Assignment => Retyping the entries exactly is all that is required.

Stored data
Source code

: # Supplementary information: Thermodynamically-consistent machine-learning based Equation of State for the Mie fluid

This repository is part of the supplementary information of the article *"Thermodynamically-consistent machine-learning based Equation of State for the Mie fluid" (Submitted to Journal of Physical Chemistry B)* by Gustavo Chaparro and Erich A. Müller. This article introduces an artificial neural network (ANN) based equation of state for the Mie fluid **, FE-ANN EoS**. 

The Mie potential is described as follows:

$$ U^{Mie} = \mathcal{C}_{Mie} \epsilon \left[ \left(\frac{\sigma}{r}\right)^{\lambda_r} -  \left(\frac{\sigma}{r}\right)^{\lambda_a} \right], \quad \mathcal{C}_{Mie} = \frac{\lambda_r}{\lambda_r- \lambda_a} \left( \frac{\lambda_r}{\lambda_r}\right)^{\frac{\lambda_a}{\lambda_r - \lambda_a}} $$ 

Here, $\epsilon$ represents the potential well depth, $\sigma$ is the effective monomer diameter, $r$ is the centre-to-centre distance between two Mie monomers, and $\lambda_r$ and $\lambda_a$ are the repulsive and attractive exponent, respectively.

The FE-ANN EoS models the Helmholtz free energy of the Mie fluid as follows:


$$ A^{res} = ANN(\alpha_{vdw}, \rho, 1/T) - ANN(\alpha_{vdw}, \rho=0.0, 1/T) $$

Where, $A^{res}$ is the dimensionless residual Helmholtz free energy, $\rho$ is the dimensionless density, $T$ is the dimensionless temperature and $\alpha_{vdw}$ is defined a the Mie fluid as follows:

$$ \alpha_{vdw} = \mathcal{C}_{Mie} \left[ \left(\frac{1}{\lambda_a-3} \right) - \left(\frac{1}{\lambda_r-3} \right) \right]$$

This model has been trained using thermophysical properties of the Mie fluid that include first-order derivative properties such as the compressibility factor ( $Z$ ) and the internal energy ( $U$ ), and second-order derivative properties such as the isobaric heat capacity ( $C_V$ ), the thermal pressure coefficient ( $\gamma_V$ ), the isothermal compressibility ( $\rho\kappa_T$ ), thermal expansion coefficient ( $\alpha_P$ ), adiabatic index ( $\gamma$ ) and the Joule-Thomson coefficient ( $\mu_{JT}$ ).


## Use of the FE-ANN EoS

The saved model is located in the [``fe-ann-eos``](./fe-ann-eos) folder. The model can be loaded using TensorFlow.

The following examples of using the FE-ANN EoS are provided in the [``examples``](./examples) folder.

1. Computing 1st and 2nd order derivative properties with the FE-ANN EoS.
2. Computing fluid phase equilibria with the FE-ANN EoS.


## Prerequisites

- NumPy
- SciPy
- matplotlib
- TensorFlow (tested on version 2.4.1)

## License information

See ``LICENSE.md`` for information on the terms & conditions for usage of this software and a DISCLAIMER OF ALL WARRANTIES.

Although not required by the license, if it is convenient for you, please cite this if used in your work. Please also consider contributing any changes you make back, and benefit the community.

Solution for this exercise =>
Source code

: # Supplementary information: Thermodynamically-consistent machine-learning based Equation of State for the Mie fluid

This repository is part of the supplementary information of the article *"Thermodynamically-consistent machine-learning based Equation of State for the Mie fluid" (Submitted to Journal of Physical Chemistry B)* by Gustavo Chaparro and Erich A. Müller. This article introduces an artificial neural network (ANN) based equation of state for the Mie fluid **, FE-ANN EoS**. 

The Mie potential is described as follows:

$$ U^{Mie} = \mathcal{C}_{Mie} \epsilon \left[ \left(\frac{\sigma}{r}\right)^{\lambda_r} -  \left(\frac{\sigma}{r}\right)^{\lambda_a} \right], \quad \mathcal{C}_{Mie} = \frac{\lambda_r}{\lambda_r- \lambda_a} \left( \frac{\lambda_r}{\lambda_r}\right)^{\frac{\lambda_a}{\lambda_r - \lambda_a}} $$ 

Here, $\epsilon$ represents the potential well depth, $\sigma$ is the effective monomer diameter, $r$ is the centre-to-centre distance between two Mie monomers, and $\lambda_r$ and $\lambda_a$ are the repulsive and attractive exponent, respectively.

The FE-ANN EoS models the Helmholtz free energy of the Mie fluid as follows:


$$ A^{res} = ANN(\alpha_{vdw}, \rho, 1/T) - ANN(\alpha_{vdw}, \rho=0.0, 1/T) $$

Where, $A^{res}$ is the dimensionless residual Helmholtz free energy, $\rho$ is the dimensionless density, $T$ is the dimensionless temperature and $\alpha_{vdw}$ is defined a the Mie fluid as follows:

$$ \alpha_{vdw} = \mathcal{C}_{Mie} \left[ \left(\frac{1}{\lambda_a-3} \right) - \left(\frac{1}{\lambda_r-3} \right) \right]$$

This model has been trained using thermophysical properties of the Mie fluid that include first-order derivative properties such as the compressibility factor ( $Z$ ) and the internal energy ( $U$ ), and second-order derivative properties such as the isobaric heat capacity ( $C_V$ ), the thermal pressure coefficient ( $\gamma_V$ ), the isothermal compressibility ( $\rho\kappa_T$ ), thermal expansion coefficient ( $\alpha_P$ ), adiabatic index ( $\gamma$ ) and the Joule-Thomson coefficient ( $\mu_{JT}$ ).


## Use of the FE-ANN EoS

The saved model is located in the [``fe-ann-eos``](./fe-ann-eos) folder. The model can be loaded using TensorFlow.

The following examples of using the FE-ANN EoS are provided in the [``examples``](./examples) folder.

1. Computing 1st and 2nd order derivative properties with the FE-ANN EoS.
2. Computing fluid phase equilibria with the FE-ANN EoS.


## Prerequisites

- NumPy
- SciPy
- matplotlib
- TensorFlow (tested on version 2.4.1)

## License information

See ``LICENSE.md`` for information on the terms & conditions for usage of this software and a DISCLAIMER OF ALL WARRANTIES.

Although not required by the license, if it is convenient for you, please cite this if used in your work. Please also consider contributing any changes you make back, and benefit the community.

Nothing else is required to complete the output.